I narrowed my eyes at him. “What Darren thing?”

“Honey.” He looked up from his camera. “I don’t take any bullshit from anyone, least of all you. You might be a queen—hell, you might even be the Queen—but I will smack that ass if you should even think of sassing me.”

I stalked toward him, rolling my hips with every step I took. He grinned at me, that sweet old-man smile that caused his whole face to wrinkle adorably. Well, it would’ve been adorable had he not been spouting crap from his mouth. I ran my hand along his shoulder, scratching my fingernails into the back of his neck gently in the way I knew he loved. My big puppy. “Why would I need him when you’re all the man I need?”

He sighed. “That’s what I’m worried about.”

I blinked. “What?”

“I’m not going to be around forever.” He patted my hand as it dug into his shoulder. “I just want to make sure you’re taken care of after I’m gone.”

I refused to allow the lump in my throat to grow any bigger. “You told me nothing was wrong.” And he had. I’d driven him to his doctor’s appointment just last week, and he’d told me that aside from hypertension (which had always been a problem), he was healthy as a horse. An aging leather cart horse, but a horse nonetheless.

“And that was the truth,” he said. “But I’m not getting any younger, Helena. I’m not going to be around forever.”

“You will,” I insisted. “I already am making plans to sell my soul in exchange for your immortality. You’re not going anywhere for a long, long time. I won’t allow it. And now that I’ve said something nice, who the hell do you think you are, saying I need someone to take care of me? I’m fucking Helena Handbasket, you motherfucker. I can take care of myself.”

He smiled quietly. “I know you can. But can you blame an old man who wants you to have something I never did?”

And that hurt, more than I thought it would. After Charlie had come out, the fallout had been rather devastating. His ex-wife had shamed him publicly and poisoned his kids against him.

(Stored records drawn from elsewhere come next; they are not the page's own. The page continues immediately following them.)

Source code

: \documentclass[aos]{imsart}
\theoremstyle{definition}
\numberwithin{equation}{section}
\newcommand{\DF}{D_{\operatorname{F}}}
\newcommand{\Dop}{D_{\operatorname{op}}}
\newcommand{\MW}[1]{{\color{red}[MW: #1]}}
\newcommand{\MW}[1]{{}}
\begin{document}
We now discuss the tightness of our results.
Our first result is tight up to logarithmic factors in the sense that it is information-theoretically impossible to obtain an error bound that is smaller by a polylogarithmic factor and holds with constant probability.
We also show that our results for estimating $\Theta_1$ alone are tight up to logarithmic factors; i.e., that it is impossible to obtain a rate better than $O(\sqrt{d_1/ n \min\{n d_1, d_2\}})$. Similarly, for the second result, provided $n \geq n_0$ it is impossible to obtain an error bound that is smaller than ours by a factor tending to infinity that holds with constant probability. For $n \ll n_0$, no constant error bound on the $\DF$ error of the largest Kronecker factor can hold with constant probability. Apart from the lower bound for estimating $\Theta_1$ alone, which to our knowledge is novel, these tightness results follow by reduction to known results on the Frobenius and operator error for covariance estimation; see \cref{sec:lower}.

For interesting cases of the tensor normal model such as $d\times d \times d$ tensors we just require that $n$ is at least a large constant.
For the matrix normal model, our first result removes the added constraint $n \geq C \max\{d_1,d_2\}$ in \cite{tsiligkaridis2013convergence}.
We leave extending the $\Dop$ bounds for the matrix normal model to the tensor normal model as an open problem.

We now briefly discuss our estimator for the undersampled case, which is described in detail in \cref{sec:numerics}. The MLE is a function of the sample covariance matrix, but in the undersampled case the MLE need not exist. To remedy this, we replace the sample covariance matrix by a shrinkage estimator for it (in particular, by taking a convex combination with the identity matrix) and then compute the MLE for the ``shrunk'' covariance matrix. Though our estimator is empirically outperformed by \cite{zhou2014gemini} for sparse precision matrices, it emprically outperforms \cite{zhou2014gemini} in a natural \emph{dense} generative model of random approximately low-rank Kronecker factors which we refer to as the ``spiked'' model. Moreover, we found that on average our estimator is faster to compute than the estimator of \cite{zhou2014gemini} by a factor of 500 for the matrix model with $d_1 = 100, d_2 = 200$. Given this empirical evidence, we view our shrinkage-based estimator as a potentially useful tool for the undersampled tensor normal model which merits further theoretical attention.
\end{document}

He’d never cheated on her, not even once, though the temptation was surely there, but he finally got tired of living a lie. And even though she took almost everything from him, Charlie was never one to begrudge his ex, saying that it was his fault he’d gone through with the marriage to begin with. That was just who he was.

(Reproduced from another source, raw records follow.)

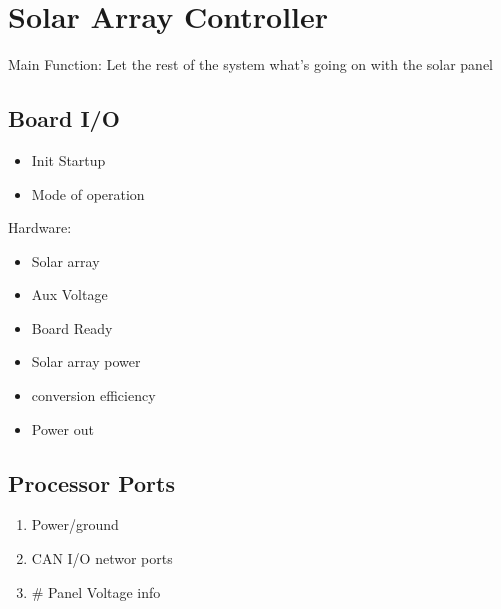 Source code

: \documentclass[letterpaper,12pt]{article}
\begin{document}
\pagebreak

\pagebreak
\section{Solar Array Controller}
   Main Function: Let the rest of the system what's going on with the solar panel
   \subsection{Board I/O}
   \begin{multicols}{2}
   
   \begin{itemize}
      \item Init Startup
      \item Mode of operation
   \end{itemize}
   
   Hardware:
   \begin{itemize}
      \item Solar array
      \item Aux Voltage
   \end{itemize}
   
   \columnbreak
   

   \begin{itemize}
      \item Board Ready
      \item Solar array power
      \item conversion efficiency
   \end{itemize}

   \begin{itemize}
      \item Power out
   \end{itemize}
   \end{multicols}

   \subsection{Processor Ports}
   \begin{multicols}{2}
      \begin{enumerate}[(a.)]
      \item Power/ground
      \item CAN I/O networ ports
      \item \# Panel Voltage info
   \end{enumerate}
   \end{multicols}
\end{document}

And after he’d come out, he hadn’t been completely free of guilt, but his conscience was clearer and his heart wasn’t as heavy. He took every phone call from his kids, even when they called to berate him. As it was now, he hadn’t heard from them in a couple of years. He had grandchildren he’d never met. His ex-wife had died a decade before.

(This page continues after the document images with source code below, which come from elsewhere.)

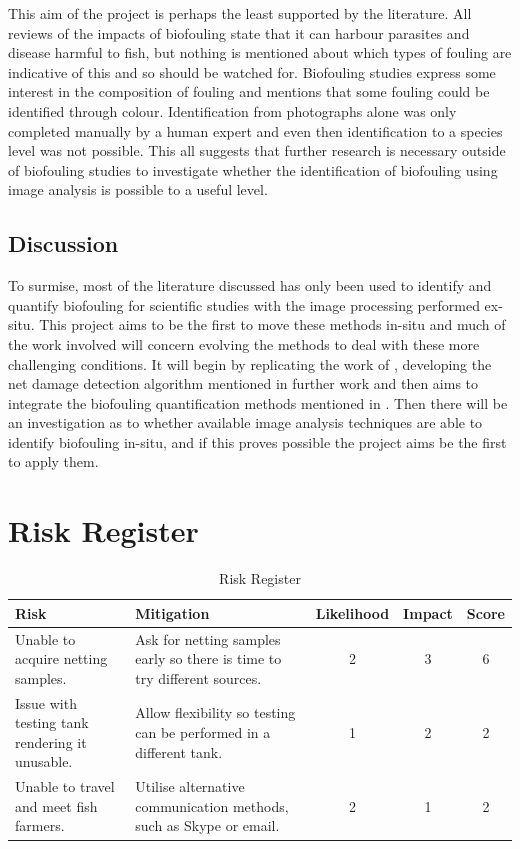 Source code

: \documentclass[11.5pt, twoside, a4paper]{article}
\begin{document}
This aim of the project is perhaps the least supported by the literature. All reviews of the impacts of biofouling \cite{beveridge2008cage,braithwaite2004marine,fitridge2012impact} state that it can harbour parasites and disease harmful to fish, but nothing is mentioned about which types of fouling are indicative of this and so should be watched for. Biofouling studies express some interest in the composition of fouling and \cite{hodson1995situ} mentions that some fouling could be identified through colour. Identification from photographs alone \cite{edwards2015effectiveness,guenther2010development} was only completed manually by a human expert and even then identification to a species level was not possible. This all suggests that further research is necessary outside of biofouling studies to investigate whether the identification of biofouling using image analysis is possible to a useful level.

\subsection{Discussion}

To surmise, most of the literature discussed has only been used to identify and quantify biofouling for scientific studies with the image processing performed ex-situ. This project aims to be the first to move these methods in-situ and much of the work involved will concern evolving the methods to deal with these more challenging conditions. It will begin by replicating the work of \cite{jakobsen2011automatic}, developing the net damage detection algorithm mentioned in further work and then aims to integrate the biofouling quantification methods mentioned in \cite{hodson1995situ,guenther2010development}. Then there will be an investigation as to whether available image analysis techniques are able to identify biofouling in-situ, and if this proves possible the project aims be the first to apply them.

\section{Risk Register}

\begin{table}[h]
\centering 
\begin{tabular}{|p{4.5cm}|p{5cm} |c |c| c|} \hline
Risk & Mitigation & Likelihood & Impact & Score \\ [0.5ex] 
\hline 
Unable to acquire netting samples. & Ask for netting samples early so there is time to try different sources. & 2 & 3 & 6\\
\hline
Issue with testing tank rendering it unusable. & Allow flexibility so testing can be performed in a different tank. & 1 & 2 & 2\\
\hline
Unable to travel and meet fish farmers. & Utilise alternative communication methods, such as Skype or email. & 2 & 1 & 2\\
\hline
\end{tabular}
\label{table:risks} 
\caption{Risk Register} 
\end{table}
\end{document}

He never settled down again. Said it wasn’t his lot in life. Not anymore.

The hypocritical bastard. “You’re doing this on purpose.”

“And what would that be?” he asked with an aura of innocence that any normal person would have fallen for. But I was most decidedly not normal and could see right through the façade.

“You’re trying to play the old-man card,” I said. “Sympathy and all that bullshit. But I won’t fall for it, Charles Danvers, I really will not.”

“Dammit,” he muttered. “I even practiced looking sad and pathetic in the mirror.”

“You planned this?” I said incredulously. “Oh my god, you evil manipulator! I adore you.” I leaned in and gave him a sticky kiss on his cheek.

“Learned from the best.” He winked at me. “But if you think you’ve heard the last of this, you’ve got another think coming. I already dealt with Paul, who is more neurotic than a pygmy goat with PTSD. You’re going to be a cakewalk, Helena.”

I frowned. “Wait. Why would a pygmy goat have—”

“So you may as well just give in now,” he said, overriding me. “Because come hell or high water, you’ll admit it.”

“There’s nothing to admit,” I snapped at him. “Darren Mayne is a fucking dick and I want absolutely nothing to do with him.”

“Why do you hate him so much?” he asked.

I had my reasons. Ones that might be petty, but they were still my reasons. I hadn’t shared them with anyone, not even Paul. It was too fucking embarrassing and it was my deal, not theirs. It didn’t matter, anyway. Darren didn’t even remember, or if he did, he just didn’t care. He lived to antagonize me. I lived to make him suffer.

“It doesn’t matter,” I said, trying to sound bored. “He is a nonentity to me.”

“Huh,” Charlie said. “That’s odd. Well, tomorrow is sure to be embarrassing, then. Yikes.”